A National Academy of Community Policing could bring about a standard of law enforcement that is a high degree of behavior that we citizens can all learn about and so know what to expect in every dangerous or every friendly confrontation with a law officer. It should be behavior of the cop and behavior of the citizen that we learn about beginning in grade school. We would be safer. Our cops could become people from whom we all know what to expect. A cop could then have a high and reasonable expectation that that a seemingly unruly citizen has learned this standard of expectation. A standard of behavior on both sides of the law is missing. If you do not see this, you have not been observing and then thinking about what is missing. Standards make us safer. Behavior that is taught is behavior that can be reasonably expected.
Here are some leading questions of which you probably have a reasonable answer:
How does a child with a toy gun behave when a police car is approaching and the cops are vocally yelling something at him or her?
What exactly can a motorist expect if he or she does not fully cooperate with a cop during the short time they are being confronted with the accusation of having made a traffic violation?
Is the life of any single citizen more valuable to any community than the life of any single law enforcement officer?
Should a law enforcement officer be expected to endanger his body when controlling a situation? Should a cop use his or her electric Taser or a club or use basic hand-to-hand combat training to “arrest,” or calm a situation when an emotionally distraught citizen is wielding a baseball bat yet know one has yet been harmed? Shoot to kill and ask questions later? Shoot to wound and ask questions later?
Should a state-sponsored prosecutor be the sole guardian and arbiter of a grand jury process when a prosecutor is a career-long friend of a local police department?

My proposal requires we all see that the absence of standardization that focuses on “Great people before great cops,” has led us to have 120,000 cops of too many poorly trained people conducting too many civil rights violations upon citizens. I will not present evidence of this condition here. That evidence only needs to be seen and heard in nearly any city newspaper or electronic media in our community today.

Enter: the National Academy of Community Policing. A vision of what the founders of this country would likely have written into our Articles of Confederation as integral to a peaceful society that uses a centralized government. If they had a time travel visual device with them in 1776. It is our task to use modernity correctly to adapt those founder’s dream to fit what they could not see - in our future.
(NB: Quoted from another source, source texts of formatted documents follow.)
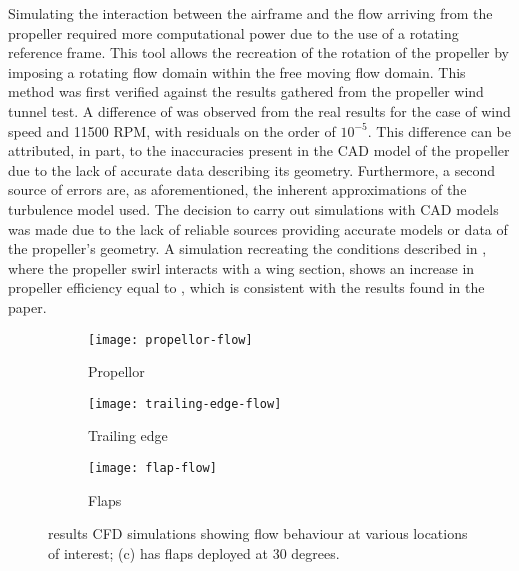 \documentclass[../../main.tex]{subfiles}
\begin{document}
Simulating the interaction between the airframe and the flow arriving from the propeller required more computational power due to the use of a rotating reference frame.
This tool allows the recreation of the rotation of the propeller by imposing a rotating flow domain within the free moving flow domain.
This method was first verified against the results gathered from the propeller wind tunnel test.
A difference of  was observed from the real results for the case of  wind speed and 11500 RPM, with residuals on the order of $10^{-5}$.
This difference can be attributed, in part, to the inaccuracies present in the CAD model of the propeller due to the lack of accurate data describing its geometry.
Furthermore, a second source of errors are, as aforementioned, the inherent approximations of the turbulence model used.
The decision to carry out simulations with CAD models was made due to the lack of reliable sources providing accurate models or data of the propeller's geometry.
A simulation recreating the conditions described in \cite{kroo-86}, where the propeller swirl interacts with a wing section, shows an increase in propeller efficiency equal to , which is consistent with the results found in the paper.


\begin{figure}[H]

    \centering
    \begin{subfigure}[b]{0.49\columnwidth}
        \centering
        \texttt{[image: propellor-flow]}
        \caption{Propellor}
        \label{fig:flow-behaviour:propellor}
    \end{subfigure}
    \hfill
    \begin{subfigure}[b]{0.49\columnwidth}
        \centering
        \texttt{[image: trailing-edge-flow]}
        \caption{Trailing edge}
        \label{fig:flow-behaviour:trailing-edge}
    \end{subfigure}

    \begin{subfigure}[b]{0.49\columnwidth}
        \centering
        \texttt{[image: flap-flow]}
        \caption{Flaps}
        \label{fig:flow-behaviour:flaps}
    \end{subfigure}
    
    \caption{results CFD simulations showing flow behaviour at various locations of interest; (c) has flaps deployed at 30 degrees.}
    \label{fig:flow-behaviour}
\end{figure} 
\end{document}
Imagine please: fifty of these academies of excellence distributed throughout the United States. An applicant to this academy has to be tested to get in. He or she will have to have completed many prerequisite courses, that are strongly emphasizing the study of the humanities, to have his or her application even looked at by academy admissions officers. Once in, the real study begins. The first year of training focusing solely on the peaceful and constitutional treatment of citizens. The psychology of people in a complex society, in variable types of local economies, will be taught and tested for. Several students may be booted-out after the first year as testing will be stringent and frequent and tough.
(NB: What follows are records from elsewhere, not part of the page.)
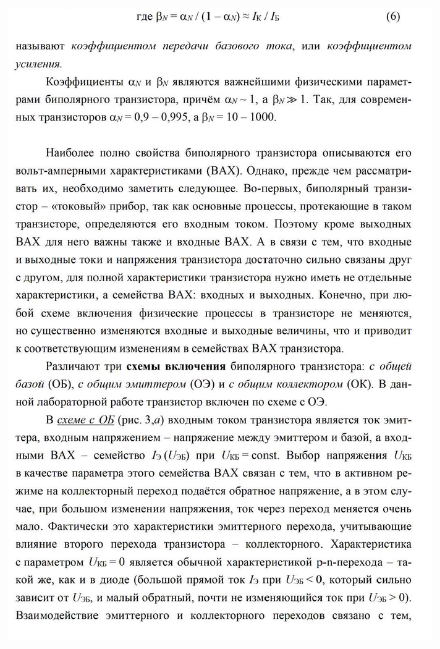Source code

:\documentclass[a4paper,14pt]{article}
\begin{document}
\begin{figure}[H]
	\centering
	\includegraphics[width=\linewidth]{images/theory_4}
	\caption*{}
	\label{fig:theory4}
\end{figure}
\end{document}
Year two will be all policing. Full training of the correct methodology of dealing with all kinds of citizens. Field training that is closely supervised. A daily - six days per week, and weekend days, a regimen of people training and the intense grooming of themselves to be the great people they were tested in to indicate they were prior to the Academy.

For a graduate of this proposed 2-year degree of excellence: Pride they earned like few civil servants ever get to experience. A certificate of graduation they will honor and be very proud of the rest of their lives. A degree of excellence proven they will never want to dishonor. A memory of mentors who taught them during the most memorable two years of their lives. The knowledge and clear confidence that they know the people of their community’s better than nearly anyone else.

They will be cops that most anyone of any level of society will have confidence and no fear of talking to on the street or at their car’s driver’s side door at any hour of the day.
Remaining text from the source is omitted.